_Material for the task_.

****

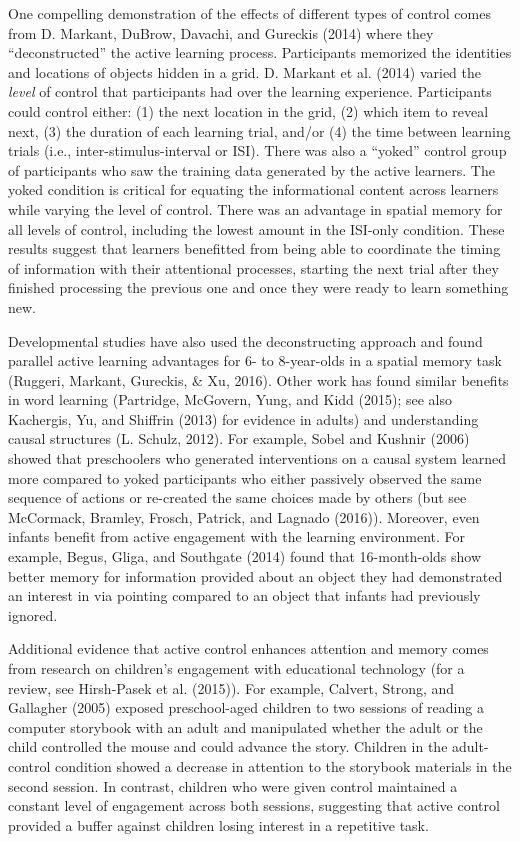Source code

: \documentclass[english,floatsintext,man]{apa6}
\theoremstyle{definition}
\theoremstyle{definition}
\theoremstyle{definition}
\theoremstyle{remark}
\begin{document}
One compelling demonstration of the effects of different types of
control comes from D. Markant, DuBrow, Davachi, and Gureckis (2014)
where they \enquote{deconstructed} the active learning process.
Participants memorized the identities and locations of objects hidden in
a grid. D. Markant et al. (2014) varied the \emph{level} of control that
participants had over the learning experience. Participants could
control either: (1) the next location in the grid, (2) which item to
reveal next, (3) the duration of each learning trial, and/or (4) the
time between learning trials (i.e., inter-stimulus-interval or ISI).
There was also a \enquote{yoked} control group of participants who saw
the training data generated by the active learners. The yoked condition
is critical for equating the informational content across learners while
varying the level of control. There was an advantage in spatial memory
for all levels of control, including the lowest amount in the ISI-only
condition. These results suggest that learners benefitted from being
able to coordinate the timing of information with their attentional
processes, starting the next trial after they finished processing the
previous one and once they were ready to learn something new.

Developmental studies have also used the deconstructing approach and
found parallel active learning advantages for 6- to 8-year-olds in a
spatial memory task (Ruggeri, Markant, Gureckis, \& Xu, 2016). Other
work has found similar benefits in word learning (Partridge, McGovern,
Yung, and Kidd (2015); see also Kachergis, Yu, and Shiffrin (2013) for
evidence in adults) and understanding causal structures (L. Schulz,
2012). For example, Sobel and Kushnir (2006) showed that preschoolers
who generated interventions on a causal system learned more compared to
yoked participants who either passively observed the same sequence of
actions or re-created the same choices made by others (but see
McCormack, Bramley, Frosch, Patrick, and Lagnado (2016)). Moreover, even
infants benefit from active engagement with the learning environment.
For example, Begus, Gliga, and Southgate (2014) found that 16-month-olds
show better memory for information provided about an object they had
demonstrated an interest in via pointing compared to an object that
infants had previously ignored.

Additional evidence that active control enhances attention and memory
comes from research on children's engagement with educational technology
(for a review, see Hirsh-Pasek et al. (2015)). For example, Calvert,
Strong, and Gallagher (2005) exposed preschool-aged children to two
sessions of reading a computer storybook with an adult and manipulated
whether the adult or the child controlled the mouse and could advance
the story. Children in the adult-control condition showed a decrease in
attention to the storybook materials in the second session. In contrast,
children who were given control maintained a constant level of
engagement across both sessions, suggesting that active control provided
a buffer against children losing interest in a repetitive task.
\end{document}
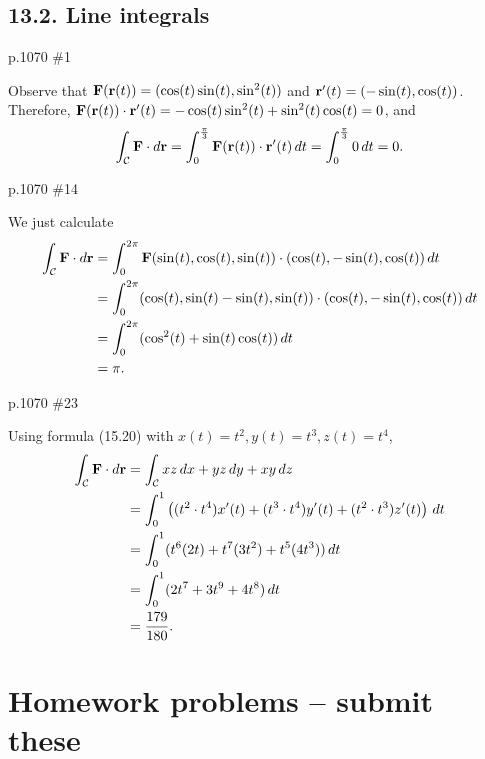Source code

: \subsection{13.2. Line integrals}
\begin{practice}p.1070 \#1\end{practice}
\begin{pracsol}
  Observe that $\mathbf F(\mathbf r(t))=(\cos(t)\sin(t),\sin^2(t))$ and $\mathbf r'(t)=(-\sin(t),\cos(t))$. Therefore, $\mathbf F(\mathbf r(t))\cdot\mathbf r'(t)=-\cos(t)\sin^2(t)+\sin^2(t)\cos(t)=0$, and
  \[\int_{\mathcal C}\mathbf F\cdot d\mathbf r=\int_0^{\frac{\pi}{3}}\mathbf F(\mathbf r(t))\cdot\mathbf r'(t)\,dt=\int_0^{\frac\pi3}0\,dt=0.\]
\end{pracsol}
\begin{practice}p.1070 \#14\end{practice}
\begin{pracsol}
  We just calculate
  \[\begin{split}
    \int_{\mathcal C}\mathbf F\cdot d\mathbf r &= \int_0^{2\pi}\mathbf F(\sin(t),\cos(t),\sin(t))\cdot (\cos(t),-\sin(t),\cos(t))\,dt\\
    &= \int_0^{2\pi}(\cos(t),\sin(t)-\sin(t),\sin(t))\cdot (\cos(t),-\sin(t),\cos(t))\,dt\\
    &= \int_0^{2\pi}(\cos^2(t)+\sin(t)\cos(t))\,dt\\
    &=\pi.
  \end{split}\]
\end{pracsol}
\begin{practice}p.1070 \#23\end{practice}
\begin{pracsol}
  Using formula (15.20) with $x(t)=t^2,y(t)=t^3,z(t)=t^4$,
  \[\begin{split}
    \int_{\mathcal C}\mathbf F\cdot d\mathbf r &= \int_{\mathcal C}xz\,dx+yz\,dy+xy\,dz\\
    &= \int_0^1\left((t^2\cdot t^4)x'(t)+(t^3\cdot t^4)y'(t)+(t^2\cdot t^3)z'(t)\right)\,dt\\
    &= \int_0^1 (t^6(2t)+t^7(3t^2)+t^5(4t^3))\,dt\\
    &= \int_0^1 (2t^7+3t^9+4t^8)\,dt\\
    &= \frac{179}{180}.
  \end{split}\]
\end{pracsol}

\newpage

\section{Homework problems -- submit these}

****

_Task brief_. How many lines in the entries contain the string "showed"? Give the number only.

_Written response_. 2